Despite (perhaps because of) my dad’s father being a biker cop in Saint Cloud, Minnesota during the 1920s, buzzing speeders on his Indian, and my own father being a WWII Marine pilot, I did not emerge from the 1960s with anything resembling conservative beliefs or an enormous respect for authority – authority, after all, nearly snapped me up and shipped me off to ‘Nam – not my cuppa at the time, thanks very much.
Police officers themselves, though, were among the kinder and more concerned influences in my life, no need to go into details. I knew even then, all colleged-up and too darn smart for most things, that the vast majority were getting a bad rap for brutality.

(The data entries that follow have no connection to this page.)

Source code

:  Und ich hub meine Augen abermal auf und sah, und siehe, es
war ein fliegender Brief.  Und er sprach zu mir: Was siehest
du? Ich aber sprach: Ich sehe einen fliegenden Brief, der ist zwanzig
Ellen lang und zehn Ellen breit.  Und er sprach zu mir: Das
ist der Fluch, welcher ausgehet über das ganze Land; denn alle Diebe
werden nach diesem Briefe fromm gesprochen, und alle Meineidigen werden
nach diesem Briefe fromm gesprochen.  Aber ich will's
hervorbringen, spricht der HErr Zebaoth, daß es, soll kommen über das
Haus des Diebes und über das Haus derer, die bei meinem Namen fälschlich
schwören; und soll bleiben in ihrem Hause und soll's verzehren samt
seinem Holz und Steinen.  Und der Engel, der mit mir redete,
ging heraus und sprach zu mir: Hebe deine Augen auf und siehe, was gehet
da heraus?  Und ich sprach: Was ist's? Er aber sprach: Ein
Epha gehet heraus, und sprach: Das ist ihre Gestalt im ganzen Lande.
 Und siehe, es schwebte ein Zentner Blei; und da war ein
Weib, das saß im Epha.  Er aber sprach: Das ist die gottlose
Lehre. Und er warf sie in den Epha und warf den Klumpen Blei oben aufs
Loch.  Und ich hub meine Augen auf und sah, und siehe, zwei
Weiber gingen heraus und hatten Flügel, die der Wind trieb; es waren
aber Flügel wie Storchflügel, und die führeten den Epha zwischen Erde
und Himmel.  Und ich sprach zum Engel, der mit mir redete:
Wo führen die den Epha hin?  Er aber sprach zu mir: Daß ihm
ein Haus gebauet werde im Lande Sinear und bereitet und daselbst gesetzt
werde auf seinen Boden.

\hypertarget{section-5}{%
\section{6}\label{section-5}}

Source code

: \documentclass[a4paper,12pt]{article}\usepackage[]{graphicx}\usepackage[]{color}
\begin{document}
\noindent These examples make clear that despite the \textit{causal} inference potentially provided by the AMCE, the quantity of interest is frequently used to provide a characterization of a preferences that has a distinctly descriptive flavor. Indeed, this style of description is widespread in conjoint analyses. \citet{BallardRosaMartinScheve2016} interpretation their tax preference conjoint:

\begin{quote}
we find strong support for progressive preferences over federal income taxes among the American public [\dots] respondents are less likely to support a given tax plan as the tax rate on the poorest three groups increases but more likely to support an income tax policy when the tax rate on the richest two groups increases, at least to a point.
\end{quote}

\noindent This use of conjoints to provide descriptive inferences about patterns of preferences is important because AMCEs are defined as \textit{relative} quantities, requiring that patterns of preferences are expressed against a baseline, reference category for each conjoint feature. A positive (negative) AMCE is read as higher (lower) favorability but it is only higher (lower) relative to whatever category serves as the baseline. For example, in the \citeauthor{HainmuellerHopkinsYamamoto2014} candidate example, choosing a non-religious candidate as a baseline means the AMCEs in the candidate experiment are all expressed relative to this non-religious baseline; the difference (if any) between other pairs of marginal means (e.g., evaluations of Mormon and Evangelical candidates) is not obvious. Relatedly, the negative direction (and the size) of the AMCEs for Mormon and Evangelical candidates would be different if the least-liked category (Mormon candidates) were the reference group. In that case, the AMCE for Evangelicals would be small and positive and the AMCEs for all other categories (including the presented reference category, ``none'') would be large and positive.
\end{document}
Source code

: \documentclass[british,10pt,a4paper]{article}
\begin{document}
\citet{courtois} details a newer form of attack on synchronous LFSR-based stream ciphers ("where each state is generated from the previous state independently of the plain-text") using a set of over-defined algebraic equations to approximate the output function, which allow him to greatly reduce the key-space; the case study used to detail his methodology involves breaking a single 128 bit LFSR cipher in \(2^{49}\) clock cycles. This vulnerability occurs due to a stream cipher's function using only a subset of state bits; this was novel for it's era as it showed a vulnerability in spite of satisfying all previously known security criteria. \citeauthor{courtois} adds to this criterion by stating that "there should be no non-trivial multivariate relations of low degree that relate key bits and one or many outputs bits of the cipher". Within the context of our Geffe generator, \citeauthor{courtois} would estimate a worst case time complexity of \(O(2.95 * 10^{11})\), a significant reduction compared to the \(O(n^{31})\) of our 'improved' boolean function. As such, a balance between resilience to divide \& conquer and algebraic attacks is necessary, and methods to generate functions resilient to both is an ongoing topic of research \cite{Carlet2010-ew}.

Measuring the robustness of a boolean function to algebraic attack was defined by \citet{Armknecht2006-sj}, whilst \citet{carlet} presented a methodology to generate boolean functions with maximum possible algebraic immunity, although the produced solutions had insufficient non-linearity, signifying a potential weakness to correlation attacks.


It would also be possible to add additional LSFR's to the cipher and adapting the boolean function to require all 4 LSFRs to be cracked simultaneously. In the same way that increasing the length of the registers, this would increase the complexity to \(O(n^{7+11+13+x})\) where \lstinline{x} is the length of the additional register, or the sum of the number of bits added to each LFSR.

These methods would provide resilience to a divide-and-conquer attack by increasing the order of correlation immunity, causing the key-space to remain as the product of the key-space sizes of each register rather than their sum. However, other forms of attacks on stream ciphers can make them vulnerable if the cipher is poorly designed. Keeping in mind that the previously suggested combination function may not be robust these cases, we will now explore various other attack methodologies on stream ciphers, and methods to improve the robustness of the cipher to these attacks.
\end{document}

Today, my respect and appreciation could hardly be higher. Kurt Vonnegut singled out firemen as the ultimate unselfish hero in his novel God Bless You, Mr Rosewater. I’ll give him that, but I will presume to include the rank & file police officer, up and down the line.
Both American icons – The Fireman & The Cop – would actually risk their lives for me and my family, people they don’t even know. That fact moves me well beyond cynicism about the human condition.
So it was almost scripted into my life of producing true crime programs that I should have plunged headlong into the local police historical society. I am honored, if not a little surprised, to awake and find myself in the eighth year as a Trustee of the Cleveland Police Historical Society & Museum, and pleased to present the above video.